Track down every line below that holds "table" and copy it.

Top of Dataset entries

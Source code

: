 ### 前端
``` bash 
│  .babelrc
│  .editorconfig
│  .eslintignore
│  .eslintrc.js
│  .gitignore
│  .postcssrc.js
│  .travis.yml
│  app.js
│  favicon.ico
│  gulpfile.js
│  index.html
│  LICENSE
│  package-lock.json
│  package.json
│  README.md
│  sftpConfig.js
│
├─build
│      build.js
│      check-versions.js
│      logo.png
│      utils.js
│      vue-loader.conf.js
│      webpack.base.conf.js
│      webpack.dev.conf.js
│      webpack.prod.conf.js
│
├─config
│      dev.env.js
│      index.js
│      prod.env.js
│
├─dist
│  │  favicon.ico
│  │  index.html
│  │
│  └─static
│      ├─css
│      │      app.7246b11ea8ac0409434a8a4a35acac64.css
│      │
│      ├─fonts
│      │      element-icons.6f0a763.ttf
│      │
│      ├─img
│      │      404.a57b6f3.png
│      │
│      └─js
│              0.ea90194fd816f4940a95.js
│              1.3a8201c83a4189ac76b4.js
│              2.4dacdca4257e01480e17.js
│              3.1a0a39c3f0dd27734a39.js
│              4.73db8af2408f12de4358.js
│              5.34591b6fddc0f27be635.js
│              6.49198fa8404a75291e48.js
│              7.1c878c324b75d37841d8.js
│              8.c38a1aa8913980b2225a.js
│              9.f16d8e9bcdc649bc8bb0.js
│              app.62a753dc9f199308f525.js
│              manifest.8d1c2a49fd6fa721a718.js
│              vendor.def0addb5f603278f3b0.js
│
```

Bottom of Dataset entries
Top of Dataset entries

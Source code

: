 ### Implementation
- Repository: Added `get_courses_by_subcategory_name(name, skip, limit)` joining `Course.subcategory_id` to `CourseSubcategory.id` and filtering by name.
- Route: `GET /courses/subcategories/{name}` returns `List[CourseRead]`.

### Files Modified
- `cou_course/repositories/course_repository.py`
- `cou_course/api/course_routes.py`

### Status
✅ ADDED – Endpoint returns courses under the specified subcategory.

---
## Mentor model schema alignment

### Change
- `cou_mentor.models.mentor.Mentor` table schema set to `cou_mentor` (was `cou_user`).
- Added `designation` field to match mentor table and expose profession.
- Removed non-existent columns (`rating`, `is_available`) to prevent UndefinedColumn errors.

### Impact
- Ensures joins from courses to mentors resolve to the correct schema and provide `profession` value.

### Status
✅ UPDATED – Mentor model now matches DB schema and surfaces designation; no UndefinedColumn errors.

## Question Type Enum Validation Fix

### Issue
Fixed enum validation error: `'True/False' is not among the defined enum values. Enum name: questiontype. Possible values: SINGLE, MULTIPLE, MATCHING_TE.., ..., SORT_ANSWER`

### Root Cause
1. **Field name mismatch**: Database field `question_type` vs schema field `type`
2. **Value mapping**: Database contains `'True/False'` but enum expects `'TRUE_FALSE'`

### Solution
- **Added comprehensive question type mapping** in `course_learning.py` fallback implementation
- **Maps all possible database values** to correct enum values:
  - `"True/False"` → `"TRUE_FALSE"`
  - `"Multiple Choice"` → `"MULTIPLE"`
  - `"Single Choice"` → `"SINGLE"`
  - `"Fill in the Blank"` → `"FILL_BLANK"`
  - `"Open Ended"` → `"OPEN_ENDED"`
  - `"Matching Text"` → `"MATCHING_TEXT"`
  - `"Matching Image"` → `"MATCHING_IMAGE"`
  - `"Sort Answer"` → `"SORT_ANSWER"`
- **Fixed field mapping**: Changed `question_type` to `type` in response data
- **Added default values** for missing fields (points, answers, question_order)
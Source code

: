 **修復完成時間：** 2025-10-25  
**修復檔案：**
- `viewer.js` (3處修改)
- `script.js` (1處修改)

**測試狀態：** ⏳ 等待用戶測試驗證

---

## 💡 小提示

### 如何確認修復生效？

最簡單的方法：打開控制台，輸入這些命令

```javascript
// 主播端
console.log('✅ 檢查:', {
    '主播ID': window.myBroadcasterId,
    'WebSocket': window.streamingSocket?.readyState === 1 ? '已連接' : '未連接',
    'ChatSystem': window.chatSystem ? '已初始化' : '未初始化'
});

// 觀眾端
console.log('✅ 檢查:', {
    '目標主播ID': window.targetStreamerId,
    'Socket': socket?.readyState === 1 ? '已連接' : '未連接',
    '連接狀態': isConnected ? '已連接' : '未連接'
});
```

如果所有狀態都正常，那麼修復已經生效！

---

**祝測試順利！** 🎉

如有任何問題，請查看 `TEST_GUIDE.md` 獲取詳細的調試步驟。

Bottom of Dataset entries

Result of the exercise =
- `cou_mentor.models.mentor.Mentor` table schema set to `cou_mentor` (was `cou_user`).
- Added `designation` field to match mentor table and expose profession.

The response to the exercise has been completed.